In [None]:
import os
os.environ['JDBC_HOST'] = 'jrtest01-splice-hregion'

In [None]:
# setup-- 
import os
import pyspark
from splicemachine.spark.context import PySpliceContext
from pyspark.conf import SparkConf
from pyspark.sql import SparkSession

# make sure pyspark tells workers to use python3 not 2 if both are installed
os.environ['PYSPARK_PYTHON'] = '/usr/bin/python3'
jdbc_host = os.environ['JDBC_HOST']

conf = pyspark.SparkConf()
sc = pyspark.SparkContext(conf=conf)

spark = SparkSession.builder.config(conf=conf).getOrCreate()

splicejdbc=f"jdbc:splice://{jdbc_host}:1527/splicedb;user=splice;password=admin"

splice = PySpliceContext(spark, splicejdbc)



# Using our Spark Adapter

Data Scientists have adopted Spark as the de facto data science platform, and Splice Machine provides an industry leading in-process integration to a Spark cluster. This means data scientists and data engineers can adopt the full power of Spark and manipulate dataframes but also get the power of full ANSI, ACID-compliant SQL.
<sub>Learn more about ANSI [here](https://share.ansi.org/Shared%20Documents/News%20and%20Publications/Brochures/WhatIsANSI_brochure.pdf) and ACID compliance [here](https://www.clustrix.com/bettersql/acid-compliance-means-care/)

The Splice Machine Spark adapter provides:

* A durable, ACID compliant persistence model for Spark Dataframes.
* Lazy result sets returned as Spark Dataframes.
* Access to Spark libraries such as MLLib and GraphX.
* Avoidance of expensive ETL of data from OLTP to OLAP.

This notebook will be our first look at writing code with <b>Python</b> using a Spark library called <b>PySpark.</b> 
Learn more about <b>Python</b> [here](https://docs.python.org/3/tutorial/index.html)
Learn more about <b>Spark</b> and <b>PySpark</b> [here](https://spark.apache.org/docs/latest/api/python/index.html)
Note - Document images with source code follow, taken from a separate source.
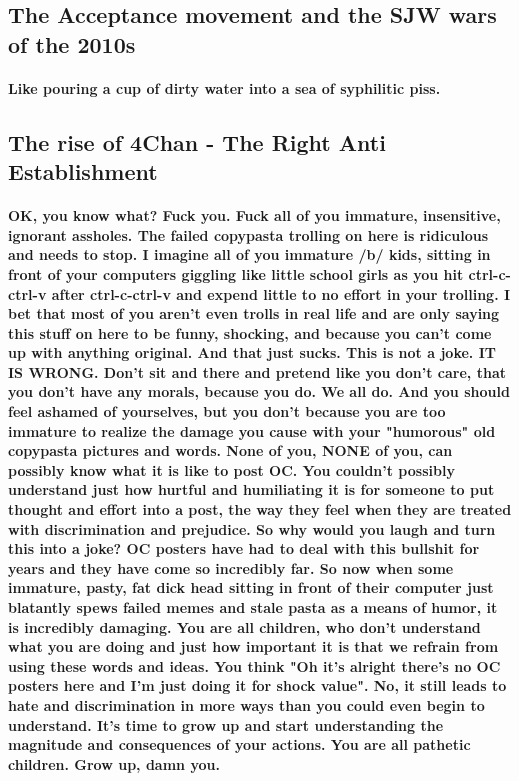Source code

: \documentclass[a4paper,12pt]{article}
\begin{document}
	\subsection{The Acceptance movement and the SJW wars of the 2010s}
	\paragraph{Like pouring a cup of dirty water into a sea of syphilitic piss.}
	\subsection{The rise of 4Chan - The Right Anti Establishment}
	\paragraph{OK, you know what? Fuck you. Fuck all of you immature, insensitive, ignorant assholes. The failed copypasta trolling on here is ridiculous and needs to stop. I imagine all of you immature /b/ kids, sitting in front of your computers giggling like little school girls as you hit ctrl-c-ctrl-v after ctrl-c-ctrl-v and expend little to no effort in your trolling. I bet that most of you aren't even trolls in real life and are only saying this stuff on here to be funny, shocking, and because you can't come up with anything original. And that just sucks. This is not a joke. IT IS WRONG. Don't sit and there and pretend like you don't care, that you don't have any morals, because you do. We all do. And you should feel ashamed of yourselves, but you don't because you are too immature to realize the damage you cause with your "humorous" old copypasta pictures and words. None of you, NONE of you, can possibly know what it is like to post OC. You couldn't possibly understand just how hurtful and humiliating it is for someone to put thought and effort into a post, the way they feel when they are treated with discrimination and prejudice. So why would you laugh and turn this into a joke? OC posters have had to deal with this bullshit for years and they have come so incredibly far. So now when some immature, pasty, fat dick head sitting in front of their computer just blatantly spews failed memes and stale pasta as a means of humor, it is incredibly damaging. You are all children, who don't understand what you are doing and just how important it is that we refrain from using these words and ideas. You think "Oh it's alright there's no OC posters here and I'm just doing it for shock value". No, it still leads to hate and discrimination in more ways than you could even begin to understand. It's time to grow up and start understanding the magnitude and consequences of your actions. You are all pathetic children. Grow up, damn you.}
	
	\cite{Anon2022,ThePainter1939,Kek2012,Boomerboi1950}
	
	
	
	
	

	
\end{document}
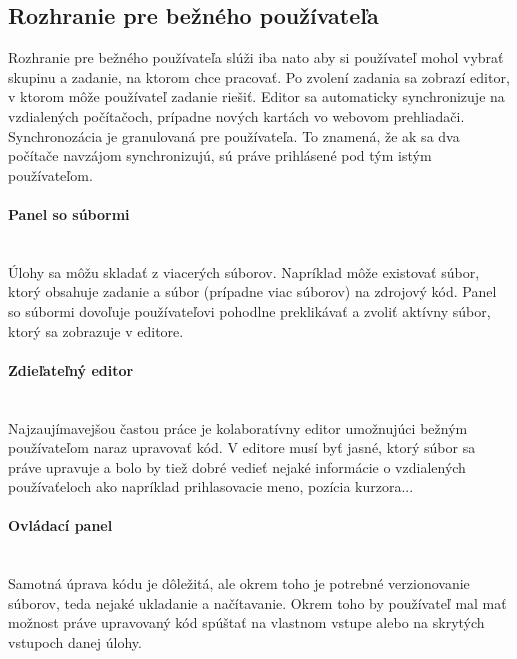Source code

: \subsection{Rozhranie pre bežného používateľa}
Rozhranie pre bežného používateľa slúži iba nato aby si používateľ mohol vybrať skupinu a zadanie,
na ktorom chce pracovať. Po zvolení zadania sa zobrazí editor, v ktorom môže používateľ zadanie
riešiť. Editor sa automaticky synchronizuje na vzdialených počítačoch, prípadne nových kartách 
vo webovom prehliadači. Synchronozácia je granulovaná pre používateľa. To znamená, že ak sa dva
počítače navzájom synchronizujú, sú práve prihlásené pod tým istým používateľom.

\paragraph{Panel so súbormi}\leavevmode\\
Úlohy sa môžu skladať z viacerých súborov. Napríklad môže existovať súbor, ktorý
obsahuje zadanie a súbor (prípadne viac súborov) na zdrojový kód. Panel so súbormi dovoľuje
používateľovi pohodlne preklikávať a zvoliť aktívny súbor, ktorý sa zobrazuje v editore.

\paragraph{Zdieľateľný editor}\leavevmode\\
Najzaujímavejšou častou práce je kolaboratívny editor umožnujúci bežným používateľom naraz
upravovať kód. V editore musí byť jasné, ktorý súbor sa práve upravuje a bolo by
tiež dobré vedieť nejaké informácie o vzdialených používaťeloch ako napríklad prihlasovacie meno, 
pozícia kurzora...

\paragraph{Ovládací panel}\leavevmode\\
Samotná úprava kódu je dôležitá, ale okrem toho je potrebné verzionovanie
súborov, teda nejaké ukladanie a načítavanie. Okrem toho by používateľ mal mať možnost práve
upravovaný kód spúštať na vlastnom vstupe alebo na skrytých vstupoch danej úlohy.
This notebook demonstrates using the Spark Adapter with Python, in these steps:

1. Import the `PySpliceContextClass` to interface with the Python API.
2. Create a simple table in Splice Machine.
3. Create a Spark dataframe and insert that into Splice Machine
4. Run a simple Splice Machine transaction using the Spark context.
5. View results in the table

<br />

## 1. Import the PySpliceContext Class

Our first step is to import the `PySpliceContext` class:


In [None]:
from splicemachine.spark.context import PySpliceContext

## 2. Create a Spark context

Next, we use the `PySpliceContext` to create a connection to Splice Machine:
<sub>We can also use `inspect` to see more about what makes the PySpliceContext class

In [None]:
import inspect
jdbcURL = input('Enter your jdbcURL here, which you can find on the bottom of the cloud UI for your cluster')
splice = PySpliceContext(spark, jdbcURL)
print(inspect.getsource(PySpliceContext))

## 3. Create a Simple Table

Now we create a simple table in Splice Machine that we'll subsequently populate:


In [None]:
%%sql 
drop table if exists foo;
create table foo (I int, F float, V varchar(100), primary key (I));


## 4. Create a Spark Dataframe and Insert into Splice Machine

Then we use `pyspark` to create a Spark dataframe from some sample data, and insert that into our Splice Machine table.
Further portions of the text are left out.